Assignment: Search the records below for the word "Haskell", then return every line where it appears.

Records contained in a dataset
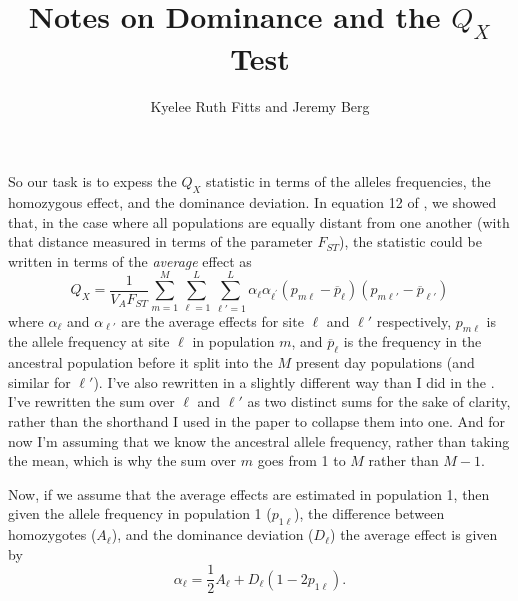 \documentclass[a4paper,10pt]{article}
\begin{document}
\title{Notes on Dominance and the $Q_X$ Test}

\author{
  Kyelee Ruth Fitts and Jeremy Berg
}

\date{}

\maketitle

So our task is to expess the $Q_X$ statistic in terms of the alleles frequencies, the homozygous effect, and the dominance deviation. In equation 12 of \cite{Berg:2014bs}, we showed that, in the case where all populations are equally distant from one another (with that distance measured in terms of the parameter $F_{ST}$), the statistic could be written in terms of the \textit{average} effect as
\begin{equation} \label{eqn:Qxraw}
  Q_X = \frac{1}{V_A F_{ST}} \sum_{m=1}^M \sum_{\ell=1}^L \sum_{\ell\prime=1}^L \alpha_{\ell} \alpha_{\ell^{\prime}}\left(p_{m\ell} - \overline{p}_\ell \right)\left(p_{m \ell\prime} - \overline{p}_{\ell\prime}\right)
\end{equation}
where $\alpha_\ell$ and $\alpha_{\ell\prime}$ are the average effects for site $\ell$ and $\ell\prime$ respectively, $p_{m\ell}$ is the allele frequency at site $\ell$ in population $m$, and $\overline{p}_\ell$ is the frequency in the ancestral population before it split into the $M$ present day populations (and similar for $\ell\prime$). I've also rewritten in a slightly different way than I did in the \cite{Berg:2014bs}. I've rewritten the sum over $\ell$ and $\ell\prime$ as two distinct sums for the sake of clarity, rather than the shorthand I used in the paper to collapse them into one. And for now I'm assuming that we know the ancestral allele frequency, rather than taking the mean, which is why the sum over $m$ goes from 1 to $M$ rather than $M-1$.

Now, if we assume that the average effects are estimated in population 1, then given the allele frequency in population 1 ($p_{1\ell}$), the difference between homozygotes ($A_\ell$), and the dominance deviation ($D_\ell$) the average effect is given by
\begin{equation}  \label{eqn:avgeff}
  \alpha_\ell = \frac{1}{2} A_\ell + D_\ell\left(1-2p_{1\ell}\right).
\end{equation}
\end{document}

---

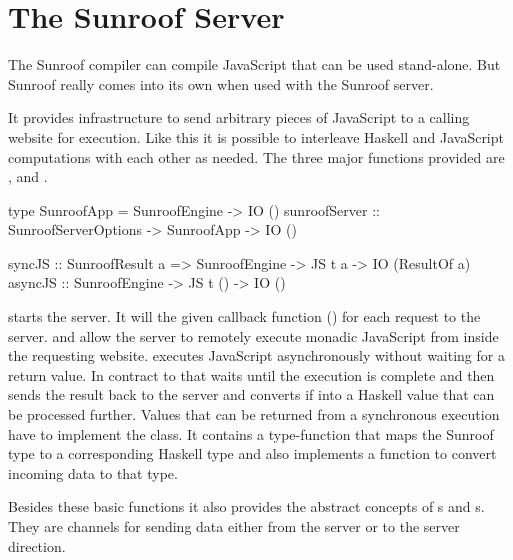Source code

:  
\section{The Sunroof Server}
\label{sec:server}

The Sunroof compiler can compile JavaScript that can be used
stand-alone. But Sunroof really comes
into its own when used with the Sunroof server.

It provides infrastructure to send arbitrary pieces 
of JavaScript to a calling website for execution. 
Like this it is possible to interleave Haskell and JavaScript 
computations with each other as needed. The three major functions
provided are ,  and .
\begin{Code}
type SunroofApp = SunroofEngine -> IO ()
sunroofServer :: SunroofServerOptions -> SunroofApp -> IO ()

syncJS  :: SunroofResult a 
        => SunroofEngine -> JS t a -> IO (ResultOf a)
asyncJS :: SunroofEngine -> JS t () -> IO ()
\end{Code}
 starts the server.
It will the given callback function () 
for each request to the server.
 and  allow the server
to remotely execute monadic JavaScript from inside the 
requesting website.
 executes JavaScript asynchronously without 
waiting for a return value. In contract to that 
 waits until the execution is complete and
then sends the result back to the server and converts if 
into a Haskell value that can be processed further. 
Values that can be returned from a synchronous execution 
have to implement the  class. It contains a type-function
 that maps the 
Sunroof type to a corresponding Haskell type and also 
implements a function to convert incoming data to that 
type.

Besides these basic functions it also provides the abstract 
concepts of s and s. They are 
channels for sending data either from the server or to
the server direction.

Final answer:
Like this it is possible to interleave Haskell and JavaScript 
into a Haskell value that can be processed further. 
Sunroof type to a corresponding Haskell type and also 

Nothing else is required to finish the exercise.